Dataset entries
▬▬▬▬▬▬
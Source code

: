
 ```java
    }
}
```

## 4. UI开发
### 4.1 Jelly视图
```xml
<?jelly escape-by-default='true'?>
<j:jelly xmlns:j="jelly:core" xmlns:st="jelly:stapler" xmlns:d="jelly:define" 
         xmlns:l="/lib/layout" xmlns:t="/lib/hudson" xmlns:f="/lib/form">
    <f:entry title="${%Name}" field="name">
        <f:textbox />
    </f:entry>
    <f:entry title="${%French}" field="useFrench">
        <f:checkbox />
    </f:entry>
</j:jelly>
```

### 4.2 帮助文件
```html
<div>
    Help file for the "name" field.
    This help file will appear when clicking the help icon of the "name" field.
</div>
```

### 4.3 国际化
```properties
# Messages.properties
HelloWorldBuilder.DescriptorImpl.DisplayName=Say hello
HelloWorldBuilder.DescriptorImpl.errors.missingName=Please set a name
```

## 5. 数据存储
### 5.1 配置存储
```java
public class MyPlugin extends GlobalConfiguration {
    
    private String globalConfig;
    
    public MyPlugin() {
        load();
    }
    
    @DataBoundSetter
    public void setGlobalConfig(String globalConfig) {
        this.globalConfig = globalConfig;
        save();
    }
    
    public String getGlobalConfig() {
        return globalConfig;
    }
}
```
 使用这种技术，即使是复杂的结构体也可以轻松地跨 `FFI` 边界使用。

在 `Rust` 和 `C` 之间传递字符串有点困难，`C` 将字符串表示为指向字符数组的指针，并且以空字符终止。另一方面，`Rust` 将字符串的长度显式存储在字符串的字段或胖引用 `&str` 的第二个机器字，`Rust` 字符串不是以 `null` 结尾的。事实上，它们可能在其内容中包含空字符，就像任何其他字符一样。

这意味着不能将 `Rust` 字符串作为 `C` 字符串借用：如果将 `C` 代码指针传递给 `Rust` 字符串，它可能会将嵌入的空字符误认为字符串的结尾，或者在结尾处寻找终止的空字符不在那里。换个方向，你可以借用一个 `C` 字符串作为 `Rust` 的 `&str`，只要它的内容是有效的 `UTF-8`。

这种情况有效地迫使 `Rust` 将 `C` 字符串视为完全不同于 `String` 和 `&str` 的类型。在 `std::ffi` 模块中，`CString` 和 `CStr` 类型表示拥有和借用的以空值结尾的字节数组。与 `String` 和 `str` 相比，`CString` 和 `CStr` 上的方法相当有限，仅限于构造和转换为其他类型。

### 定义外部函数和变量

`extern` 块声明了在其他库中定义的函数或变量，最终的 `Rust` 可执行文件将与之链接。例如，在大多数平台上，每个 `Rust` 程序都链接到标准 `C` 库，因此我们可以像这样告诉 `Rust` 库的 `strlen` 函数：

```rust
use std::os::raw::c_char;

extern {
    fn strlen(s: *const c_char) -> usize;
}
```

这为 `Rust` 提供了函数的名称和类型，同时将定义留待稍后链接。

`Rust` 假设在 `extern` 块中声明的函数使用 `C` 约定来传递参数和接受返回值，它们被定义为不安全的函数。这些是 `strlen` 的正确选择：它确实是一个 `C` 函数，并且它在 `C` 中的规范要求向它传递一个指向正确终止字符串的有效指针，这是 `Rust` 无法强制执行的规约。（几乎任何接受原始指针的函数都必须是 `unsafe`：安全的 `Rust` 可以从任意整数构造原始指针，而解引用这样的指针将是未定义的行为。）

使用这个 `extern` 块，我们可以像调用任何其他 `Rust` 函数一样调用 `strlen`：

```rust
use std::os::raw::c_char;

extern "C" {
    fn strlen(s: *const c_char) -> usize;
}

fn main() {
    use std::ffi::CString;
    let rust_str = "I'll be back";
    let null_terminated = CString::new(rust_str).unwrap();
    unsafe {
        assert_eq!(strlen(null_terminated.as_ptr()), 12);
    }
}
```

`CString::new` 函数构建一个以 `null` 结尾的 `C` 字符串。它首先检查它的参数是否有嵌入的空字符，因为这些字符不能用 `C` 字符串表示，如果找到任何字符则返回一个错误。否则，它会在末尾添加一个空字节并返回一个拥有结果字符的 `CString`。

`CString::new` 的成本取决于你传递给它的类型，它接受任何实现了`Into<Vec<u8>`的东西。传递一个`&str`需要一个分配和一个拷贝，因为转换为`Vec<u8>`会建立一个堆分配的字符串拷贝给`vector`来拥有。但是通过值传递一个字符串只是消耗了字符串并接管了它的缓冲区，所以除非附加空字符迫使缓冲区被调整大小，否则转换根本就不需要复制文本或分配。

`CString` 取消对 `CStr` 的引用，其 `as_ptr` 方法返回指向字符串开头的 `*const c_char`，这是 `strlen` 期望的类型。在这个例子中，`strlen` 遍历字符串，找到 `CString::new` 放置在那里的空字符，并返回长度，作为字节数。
▬▬▬▬▬▬
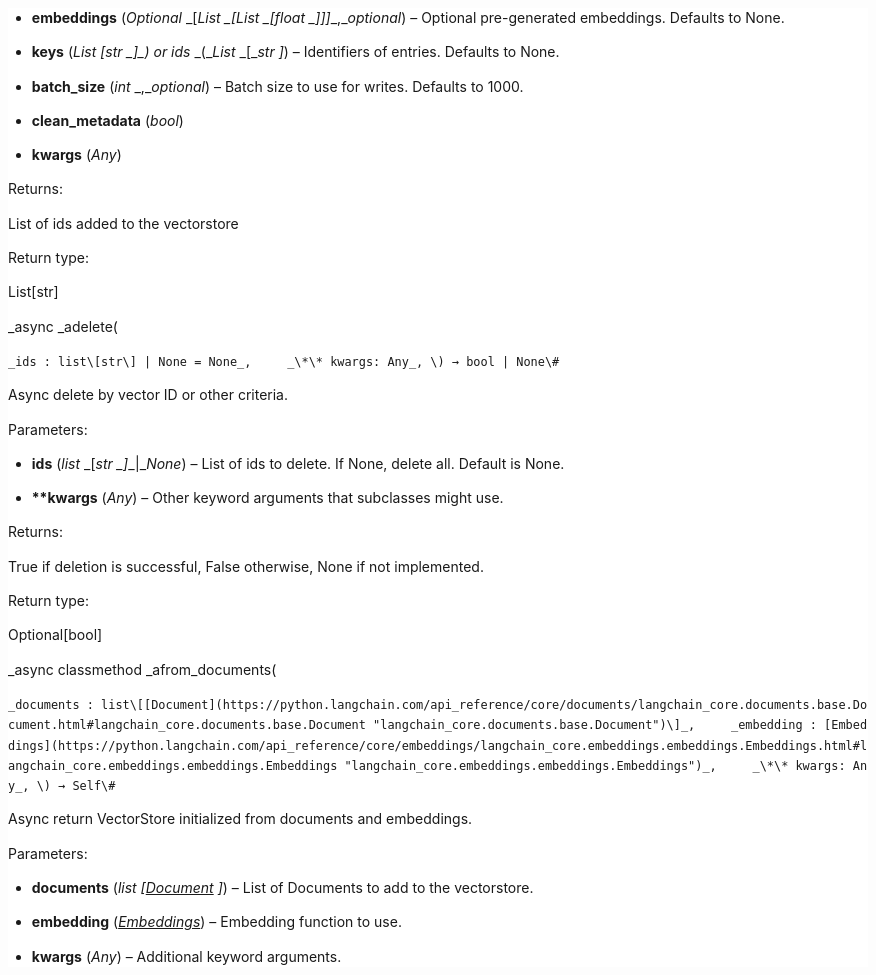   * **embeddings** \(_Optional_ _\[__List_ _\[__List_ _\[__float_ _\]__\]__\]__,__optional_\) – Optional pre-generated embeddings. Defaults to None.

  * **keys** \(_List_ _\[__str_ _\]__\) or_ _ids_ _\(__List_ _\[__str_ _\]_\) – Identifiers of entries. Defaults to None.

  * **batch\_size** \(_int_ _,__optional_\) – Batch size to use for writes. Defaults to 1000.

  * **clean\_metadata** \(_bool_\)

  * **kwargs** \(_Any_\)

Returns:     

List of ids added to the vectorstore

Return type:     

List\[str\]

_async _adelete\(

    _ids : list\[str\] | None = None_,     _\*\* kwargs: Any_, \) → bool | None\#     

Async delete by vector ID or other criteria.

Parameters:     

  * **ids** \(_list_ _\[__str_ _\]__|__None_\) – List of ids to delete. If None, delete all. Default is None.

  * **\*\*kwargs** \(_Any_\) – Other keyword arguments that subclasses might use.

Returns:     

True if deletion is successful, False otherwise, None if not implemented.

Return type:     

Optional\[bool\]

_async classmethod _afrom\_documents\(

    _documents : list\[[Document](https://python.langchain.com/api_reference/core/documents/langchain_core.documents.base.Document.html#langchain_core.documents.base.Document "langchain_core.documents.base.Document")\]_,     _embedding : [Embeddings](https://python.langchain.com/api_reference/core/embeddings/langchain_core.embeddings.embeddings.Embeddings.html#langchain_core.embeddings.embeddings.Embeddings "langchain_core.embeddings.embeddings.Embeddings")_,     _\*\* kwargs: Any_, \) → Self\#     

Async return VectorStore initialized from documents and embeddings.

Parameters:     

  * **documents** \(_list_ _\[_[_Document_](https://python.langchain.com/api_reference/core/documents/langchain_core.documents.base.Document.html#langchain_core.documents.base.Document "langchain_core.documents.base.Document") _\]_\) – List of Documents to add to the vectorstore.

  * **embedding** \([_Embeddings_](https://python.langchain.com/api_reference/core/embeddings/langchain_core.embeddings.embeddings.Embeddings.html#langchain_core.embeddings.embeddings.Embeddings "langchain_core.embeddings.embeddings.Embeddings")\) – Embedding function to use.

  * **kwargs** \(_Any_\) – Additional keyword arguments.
▬▬▬▬▬▬
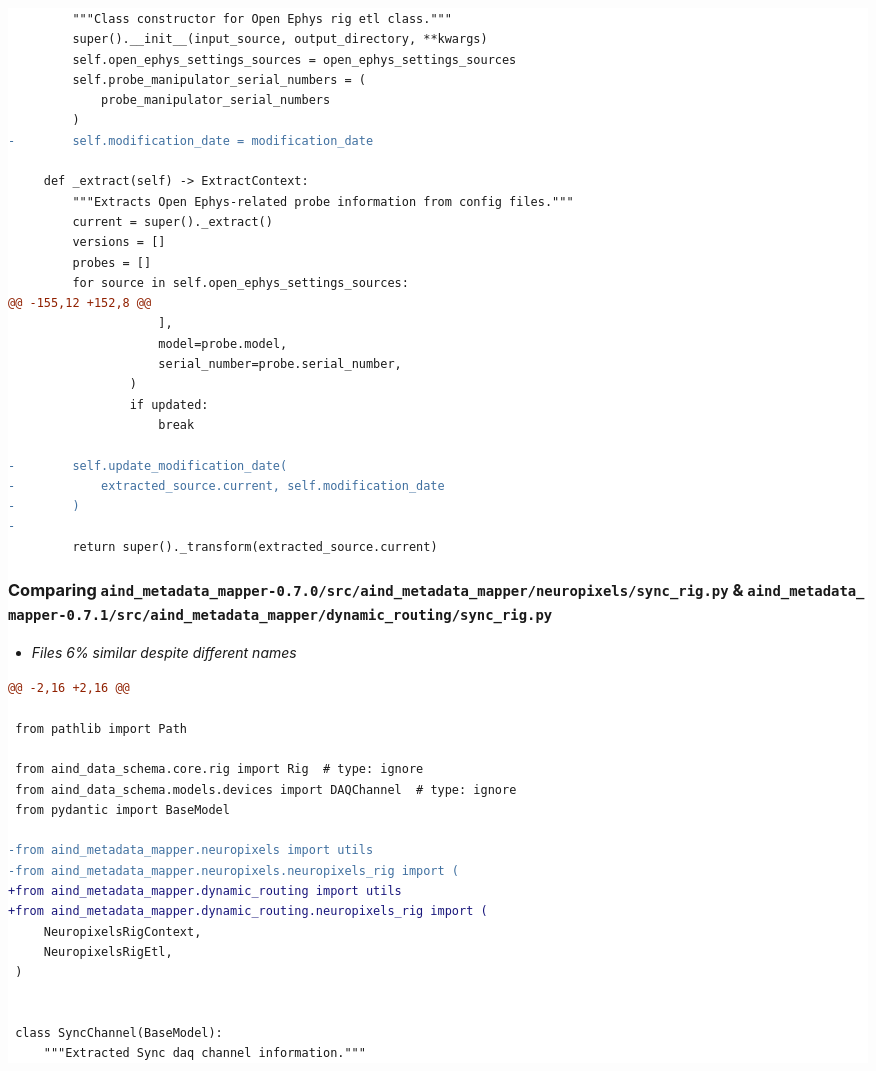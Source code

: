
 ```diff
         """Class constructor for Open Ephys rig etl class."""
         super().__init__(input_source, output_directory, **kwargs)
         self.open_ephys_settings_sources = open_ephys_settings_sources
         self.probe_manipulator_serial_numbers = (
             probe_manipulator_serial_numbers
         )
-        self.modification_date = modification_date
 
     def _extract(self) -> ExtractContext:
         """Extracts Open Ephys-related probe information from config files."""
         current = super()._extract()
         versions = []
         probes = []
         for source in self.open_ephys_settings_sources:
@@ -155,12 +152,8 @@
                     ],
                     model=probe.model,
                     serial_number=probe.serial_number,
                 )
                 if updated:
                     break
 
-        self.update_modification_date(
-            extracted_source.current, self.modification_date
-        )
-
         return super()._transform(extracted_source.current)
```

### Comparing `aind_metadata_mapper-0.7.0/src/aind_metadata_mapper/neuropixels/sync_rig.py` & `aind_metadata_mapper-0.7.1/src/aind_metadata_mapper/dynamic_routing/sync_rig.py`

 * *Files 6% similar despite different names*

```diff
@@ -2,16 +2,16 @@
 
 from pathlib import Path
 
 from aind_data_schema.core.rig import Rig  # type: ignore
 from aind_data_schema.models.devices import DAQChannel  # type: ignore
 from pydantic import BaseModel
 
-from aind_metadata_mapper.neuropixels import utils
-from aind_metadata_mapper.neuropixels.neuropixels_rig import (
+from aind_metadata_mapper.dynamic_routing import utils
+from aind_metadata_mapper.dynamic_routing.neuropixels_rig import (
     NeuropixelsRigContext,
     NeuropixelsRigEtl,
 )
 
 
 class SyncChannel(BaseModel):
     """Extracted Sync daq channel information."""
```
▬▬▬▬▬▬
Exercise: From the data above, state how many lines contain the string "title", offering no other words.

Written solution: 2